- [DATASET EXTRACT]
[Start of Attachment]

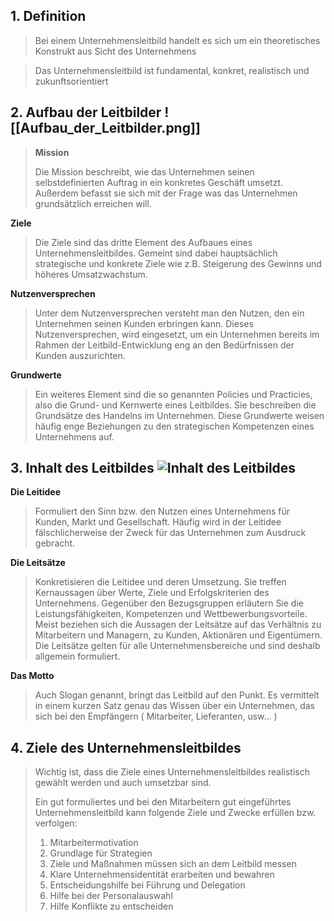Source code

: ## 1. Definition

> Bei einem Unternehmensleitbild handelt es sich um ein theoretisches Konstrukt aus Sicht des Unternehmens

> Das Unternehmensleitbild ist fundamental, konkret, realistisch und zukunftsorientiert


## 2. Aufbau der Leitbilder ![[Aufbau_der_Leitbilder.png]]
>**Mission**
>
> Die Mission beschreibt, wie das Unternehmen seinen selbstdefinierten Auftrag in ein konkretes Geschäft umsetzt. Außerdem befasst sie sich mit der Frage was das Unternehmen grundsätzlich erreichen will.

**Ziele**
>
>Die Ziele sind das dritte Element des Aufbaues eines Unternehmensleitbildes. Gemeint sind dabei hauptsächlich strategische und konkrete Ziele wie z.B. Steigerung des Gewinns und höheres Umsatzwachstum.

**Nutzenversprechen**
>
>Unter dem Nutzenversprechen versteht man den Nutzen, den ein Unternehmen seinen Kunden erbringen kann. Dieses Nutzenversprechen, wird eingesetzt, um ein Unternehmen bereits im Rahmen der Leitbild-Entwicklung eng an den Bedürfnissen der Kunden auszurichten.

**Grundwerte**
>
>Ein weiteres Element sind die so genannten Policies und Practicies, also die Grund- und Kernwerte eines Leitbildes. Sie beschreiben die Grundsätze des Handelns im Unternehmen. Diese Grundwerte weisen häufig enge Beziehungen zu den strategischen Kompetenzen eines Unternehmens auf.

## 3. Inhalt des Leitbildes ![Inhalt des Leitbildes](Inhalt_des_Leitbildes.png)

**Die Leitidee**
>
>Formuliert den Sinn bzw. den Nutzen eines Unternehmens für Kunden, Markt und Gesellschaft. Häufig wird in der Leitidee fälschlicherweise der Zweck für das Unternehmen zum Ausdruck gebracht.

**Die Leitsätze**
>
>Konkretisieren die Leitidee und deren Umsetzung. Sie treffen Kernaussagen über Werte, Ziele und Erfolgskriterien des Unternehmens. Gegenüber den Bezugsgruppen erläutern Sie die Leistungsfähigkeiten, Kompetenzen und Wettbewerbungsvorteile. Meist beziehen sich die Aussagen der Leitsätze auf das Verhältnis zu Mitarbeitern und Managern, zu Kunden, Aktionären und Eigentümern. Die Leitsätze gelten für alle Unternehmensbereiche und sind deshalb allgemein formuliert.

**Das Motto**
>
> Auch Slogan genannt, bringt das Leitbild auf den Punkt. Es vermittelt in einem kurzen Satz genau das Wissen über ein Unternehmen, das sich bei den Empfängern ( Mitarbeiter, Lieferanten, usw... ) 

## 4. Ziele des Unternehmensleitbildes
>
>Wichtig ist, dass die Ziele eines Unternehmensleitbildes realistisch gewählt werden und auch umsetzbar sind.
>
>Ein gut formuliertes und bei den Mitarbeitern gut eingeführtes Unternehmensleitbild kann folgende Ziele und Zwecke erfüllen bzw. verfolgen:
>
>	1. Mitarbeitermotivation
>	2. Grundlage für Strategien
>	3. Ziele und Maßnahmen müssen sich an dem Leitbild messen
>	4. Klare Unternehmensidentität erarbeiten und bewahren
>	5. Entscheidungshilfe bei Führung und Delegation
>	6. Hilfe bei der Personalauswahl
>	7. Hilfe Konflikte zu entscheiden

[End of Attachment]

- [EXERCISE]
Make an exact copy of every line from the one with "erarbeiten und bewahren" to the end of the data, with the first and last of those lines included.

- [RESPONSE FOR THIS EXERCISE]
>	4. Klare Unternehmensidentität erarbeiten und bewahren
>	5. Entscheidungshilfe bei Führung und Delegation
>	6. Hilfe bei der Personalauswahl
>	7. Hilfe Konflikte zu entscheiden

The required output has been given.